In un futuro lontano un robot disinfestatore si risveglia in una stazione spaziale; l’allarme lo avverte che gli insetti hanno invaso la stazione. Allora si prepara: si fa la doccia, indossa il cappello della sua uniforme.
Parte. Per i corridori desolati della stazione.
Disordine: un bicchiere rovesciato, un vetro rotto. Prende un ascensore, sale in plancia. Gli insetti sempre più numerosi invadono l’ambiente. La stanza è vuota, i finestrini rotti riversano nello spazio gli ultimi brandelli di tecnologia.
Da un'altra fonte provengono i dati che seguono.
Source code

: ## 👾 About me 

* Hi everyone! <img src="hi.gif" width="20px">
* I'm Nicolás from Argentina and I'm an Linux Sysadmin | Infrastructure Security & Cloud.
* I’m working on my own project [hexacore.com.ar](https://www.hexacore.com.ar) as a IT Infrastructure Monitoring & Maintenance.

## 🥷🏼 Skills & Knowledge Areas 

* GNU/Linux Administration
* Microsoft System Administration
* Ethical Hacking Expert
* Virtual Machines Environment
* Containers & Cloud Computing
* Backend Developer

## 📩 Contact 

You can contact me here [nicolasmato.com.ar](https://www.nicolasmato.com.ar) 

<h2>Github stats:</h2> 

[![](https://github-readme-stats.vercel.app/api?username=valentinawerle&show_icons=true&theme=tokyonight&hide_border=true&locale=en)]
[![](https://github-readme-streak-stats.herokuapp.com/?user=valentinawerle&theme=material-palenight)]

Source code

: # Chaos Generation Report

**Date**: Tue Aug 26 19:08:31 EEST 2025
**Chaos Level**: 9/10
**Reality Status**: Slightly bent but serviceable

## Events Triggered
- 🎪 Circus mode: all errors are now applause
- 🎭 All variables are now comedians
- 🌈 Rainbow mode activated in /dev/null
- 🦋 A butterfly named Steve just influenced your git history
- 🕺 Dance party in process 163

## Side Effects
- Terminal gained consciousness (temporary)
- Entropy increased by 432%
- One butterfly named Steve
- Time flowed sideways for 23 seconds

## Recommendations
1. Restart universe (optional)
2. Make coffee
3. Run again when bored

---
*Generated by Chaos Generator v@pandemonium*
Flash rivelano la verità: una falla, l’aria defluisce e con essa l’equipaggio. Il robot torna indietro, trascina i suoi tentacoli sul pavimento; si siede nel luogo in cui si è svegliato, si siede e aspetta, non curante degli insetti. L’unica forma di vita all’interno della stazione.
Un video emozionale per un racconto sempreverde: un robot, una stazione disabitata e qualche idea ripresa qua e là sono tutto ciò che serve per un prodotto di fantascienza. Il risvolto drammatico della storia è subito anticipato dal tema musicale a metà tra il malinconico e l’etereo, con sonorità che ricordano il Low Roar degli inizi; e dalla fotografia basata sul grigio.
La regia è lenta, e accompagna il protagonista attraverso i corridoi della stazione durante lo svolgimento del suo lavoro, con visuale anche in soggettiva. Lode particolare va all’estetica del personaggio che dimostra, ancora una volta, come l’animazione riesce a rendere vivo e espressivo quello che, a conti fatti, è una sfera con dei grossi tubi. Il mettersi il cappello e lavarsi prima di “presentarsi al lavoro” crea, sfruttando l’antropomorfismo, un’empatia naturale nei confronti del soggetto; empatia che si riversa nell’equipaggio quando ne scopriamo la terribile sorte.
HUNDRED WATERS. JEREMY CLAPIN. 2015.